The Neural Basis of Reading

OUP 2010, 368 pages; full colour
ISBN13: 978-0-19-530036-9
ISBN10: 0-19-530036-X
Price: $85 (GBP 58.28)  On amazon.com

Reading is a unique human ability that has become very pivotal for functioning in our world today. As modern societies rely extensively on literacy skills, and as reading disabilities have profound personal, economic and social consequences, it is surprising that we have a very underdeveloped scientific understanding of the neural basis of reading and visual word recognition in the normal brain. A better understanding of normal reading processes could help individuals with developmental dyslexia and other reading disabilities, and also inform our strategies for improving early learning and carrying out effective interventions. Neuroimaging offers a unique window on reading through which we have achieved profound insights into its neural correlates in both health and disease, and has also raised important questions that have generated much scientific debate.

This book addresses some of the fundamental questions in reading research. Piers Cornelissen, Peter Hansen, Morten Kringelbach, and Ken Pugh have brought together some of the leading scientists to provide comprehensive articles that shed light on the neural basis of reading.

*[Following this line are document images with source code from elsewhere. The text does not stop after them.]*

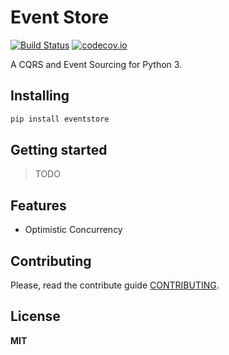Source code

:# Event Store
[![Build Status](https://travis-ci.org/patrickporto/eventstore.svg?branch=master)](https://travis-ci.org/patrickporto/eventstore)
[![codecov.io](https://codecov.io/github/patrickporto/badges/coverage.svg?branch=master)](https://codecov.io/github/boennemann/badges?branch=master)

A CQRS and Event Sourcing for Python 3.

## Installing

```bash
pip install eventstore
```

## Getting started

> TODO

## Features

* Optimistic Concurrency


## Contributing

Please, read the contribute guide [CONTRIBUTING](CONTRIBUTING.md).

## License

**MIT**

Its broad-yet-integrative treatment is divided into three parts: 1) behavioural data and modelling (with direct implications for neuroimaging), 2) neuroimaging, and 3) impaired reading. The book will be a useful resource for everyone interested in the reading brain, particularly those in neuroimaging, cognition and attention, sensation and perception, language, development and aging, education, and computational modelling.

Features
  • First book to address fundamental questions in reading research.
  • Distinguished contributors
  • Excellent introduction to the research on reading
  • A useful resource for everyone interested in the reading brain, particularly those in neuroimaging, cognition and attention, sensation and perception, language, development and aging, education, and computational modelling

  • "Only fifty years ago the idea of unravelling the neural code of written language would have aroused ridicule. These skeptics would be amazed at the groundbreaking contributions represented in this superb collection of papers on the neuroscience of reading. No reading researchers can remain unaware of the exciting developments that are taking place in this field. "
    --Professor Uta Frith, FBA, FRS, UCL

    "Most people equate the concept of written word with that of meaning and would not imagine that there may be a stage of neural computation that holds not just the physical word or its meaning but intermediary representations inaccessible to conscious evaluation. Reading this book makes it incredibly real that not just one of these mysterious intermediary representations exists but several, and that we are starting to understand what they are and how they interact. This contribution is a state-of-the-art introduction to the neural underpinnings of the most powerful activity of the human brain: reading."
    --Professor Guillaume Thierry, Bangor University

    Authors

    Piers L. Cornelissen, BM BCh D.Phil., is a Reader in Psychology at the Department of Psychology at the University of York.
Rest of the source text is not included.